THE TASK
Tally every line of the material that includes "mathcal", then give the tally and nothing else.

LISTED ENTRIES
----

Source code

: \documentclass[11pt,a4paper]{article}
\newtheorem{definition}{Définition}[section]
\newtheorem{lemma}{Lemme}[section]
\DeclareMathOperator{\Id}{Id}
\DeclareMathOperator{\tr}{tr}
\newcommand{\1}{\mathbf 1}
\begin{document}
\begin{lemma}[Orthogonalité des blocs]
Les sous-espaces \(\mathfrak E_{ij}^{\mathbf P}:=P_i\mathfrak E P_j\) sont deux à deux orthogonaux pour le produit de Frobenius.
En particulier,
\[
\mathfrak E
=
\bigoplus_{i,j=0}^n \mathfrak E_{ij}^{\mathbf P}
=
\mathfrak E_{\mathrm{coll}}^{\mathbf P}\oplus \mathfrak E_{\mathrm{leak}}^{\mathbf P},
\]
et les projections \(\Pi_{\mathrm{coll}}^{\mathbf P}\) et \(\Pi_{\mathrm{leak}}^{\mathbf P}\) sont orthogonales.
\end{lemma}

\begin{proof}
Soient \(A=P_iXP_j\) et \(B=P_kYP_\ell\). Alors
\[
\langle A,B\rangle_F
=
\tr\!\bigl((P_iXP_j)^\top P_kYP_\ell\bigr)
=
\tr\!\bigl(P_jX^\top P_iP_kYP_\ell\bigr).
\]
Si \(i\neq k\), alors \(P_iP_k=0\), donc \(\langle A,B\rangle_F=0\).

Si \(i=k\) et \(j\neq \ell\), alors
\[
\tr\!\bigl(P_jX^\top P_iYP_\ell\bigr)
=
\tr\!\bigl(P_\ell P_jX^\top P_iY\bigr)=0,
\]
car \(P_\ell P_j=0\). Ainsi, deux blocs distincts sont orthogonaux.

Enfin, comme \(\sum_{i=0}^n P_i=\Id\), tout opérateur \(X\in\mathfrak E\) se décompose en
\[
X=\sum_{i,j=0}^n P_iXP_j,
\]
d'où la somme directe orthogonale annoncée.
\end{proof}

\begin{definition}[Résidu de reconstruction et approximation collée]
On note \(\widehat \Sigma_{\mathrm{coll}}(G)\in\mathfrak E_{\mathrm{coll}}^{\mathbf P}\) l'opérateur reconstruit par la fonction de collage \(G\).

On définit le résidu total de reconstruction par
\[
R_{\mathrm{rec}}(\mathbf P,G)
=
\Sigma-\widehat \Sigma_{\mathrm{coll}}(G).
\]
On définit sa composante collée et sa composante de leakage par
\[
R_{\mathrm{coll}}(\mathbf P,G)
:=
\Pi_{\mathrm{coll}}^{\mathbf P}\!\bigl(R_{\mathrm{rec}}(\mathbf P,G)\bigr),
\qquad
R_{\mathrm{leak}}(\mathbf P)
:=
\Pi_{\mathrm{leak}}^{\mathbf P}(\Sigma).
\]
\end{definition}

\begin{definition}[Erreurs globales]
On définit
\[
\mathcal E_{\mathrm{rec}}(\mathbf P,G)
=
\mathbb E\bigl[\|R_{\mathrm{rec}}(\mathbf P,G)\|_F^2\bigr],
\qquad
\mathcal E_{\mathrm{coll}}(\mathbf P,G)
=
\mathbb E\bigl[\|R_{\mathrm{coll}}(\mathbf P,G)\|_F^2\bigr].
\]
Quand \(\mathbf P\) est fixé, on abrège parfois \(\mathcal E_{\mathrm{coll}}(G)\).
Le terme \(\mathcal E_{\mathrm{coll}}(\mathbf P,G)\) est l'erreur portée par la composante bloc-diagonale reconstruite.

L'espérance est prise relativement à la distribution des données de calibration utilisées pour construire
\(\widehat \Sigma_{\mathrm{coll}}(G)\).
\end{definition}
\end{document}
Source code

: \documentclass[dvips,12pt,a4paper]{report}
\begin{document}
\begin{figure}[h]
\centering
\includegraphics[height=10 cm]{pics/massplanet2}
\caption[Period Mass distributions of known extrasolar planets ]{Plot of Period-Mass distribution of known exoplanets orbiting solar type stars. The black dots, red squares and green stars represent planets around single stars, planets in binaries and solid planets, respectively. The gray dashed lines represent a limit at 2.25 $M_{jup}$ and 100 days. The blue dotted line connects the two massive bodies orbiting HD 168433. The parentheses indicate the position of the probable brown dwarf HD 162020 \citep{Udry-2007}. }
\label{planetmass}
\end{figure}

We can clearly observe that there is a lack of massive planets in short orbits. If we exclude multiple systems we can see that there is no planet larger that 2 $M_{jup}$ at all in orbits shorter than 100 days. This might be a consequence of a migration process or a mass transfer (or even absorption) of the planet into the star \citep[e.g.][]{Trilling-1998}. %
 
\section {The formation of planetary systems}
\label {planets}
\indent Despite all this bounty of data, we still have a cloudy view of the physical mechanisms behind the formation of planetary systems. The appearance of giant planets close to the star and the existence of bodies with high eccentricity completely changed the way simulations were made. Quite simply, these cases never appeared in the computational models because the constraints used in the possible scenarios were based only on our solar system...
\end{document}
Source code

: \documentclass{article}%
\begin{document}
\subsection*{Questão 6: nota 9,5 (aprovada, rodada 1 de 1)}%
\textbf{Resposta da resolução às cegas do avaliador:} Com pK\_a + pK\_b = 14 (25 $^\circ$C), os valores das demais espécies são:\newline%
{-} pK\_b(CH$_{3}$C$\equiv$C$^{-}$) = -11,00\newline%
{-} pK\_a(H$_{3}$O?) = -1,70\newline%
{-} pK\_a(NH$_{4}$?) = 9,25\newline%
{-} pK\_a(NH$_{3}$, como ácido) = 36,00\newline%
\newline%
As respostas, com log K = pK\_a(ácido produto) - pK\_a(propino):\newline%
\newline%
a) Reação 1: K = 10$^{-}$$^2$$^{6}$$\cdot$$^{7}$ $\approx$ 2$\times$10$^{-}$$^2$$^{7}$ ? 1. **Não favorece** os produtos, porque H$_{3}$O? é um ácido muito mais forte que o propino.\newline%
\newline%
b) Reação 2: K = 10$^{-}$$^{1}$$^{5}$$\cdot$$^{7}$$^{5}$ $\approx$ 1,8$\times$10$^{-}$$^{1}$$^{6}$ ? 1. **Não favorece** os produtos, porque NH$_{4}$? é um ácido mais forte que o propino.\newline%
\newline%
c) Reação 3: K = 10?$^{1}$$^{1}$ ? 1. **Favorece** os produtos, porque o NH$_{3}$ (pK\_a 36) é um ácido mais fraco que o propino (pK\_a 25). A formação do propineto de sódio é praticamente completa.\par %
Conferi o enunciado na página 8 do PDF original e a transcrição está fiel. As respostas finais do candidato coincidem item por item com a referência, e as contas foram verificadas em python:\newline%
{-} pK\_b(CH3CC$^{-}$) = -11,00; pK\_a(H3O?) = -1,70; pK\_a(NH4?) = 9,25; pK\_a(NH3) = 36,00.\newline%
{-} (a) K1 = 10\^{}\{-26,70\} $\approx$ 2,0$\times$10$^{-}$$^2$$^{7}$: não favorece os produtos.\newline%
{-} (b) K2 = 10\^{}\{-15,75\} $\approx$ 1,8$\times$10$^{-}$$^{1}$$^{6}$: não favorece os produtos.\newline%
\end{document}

----

ANSWER AREA
4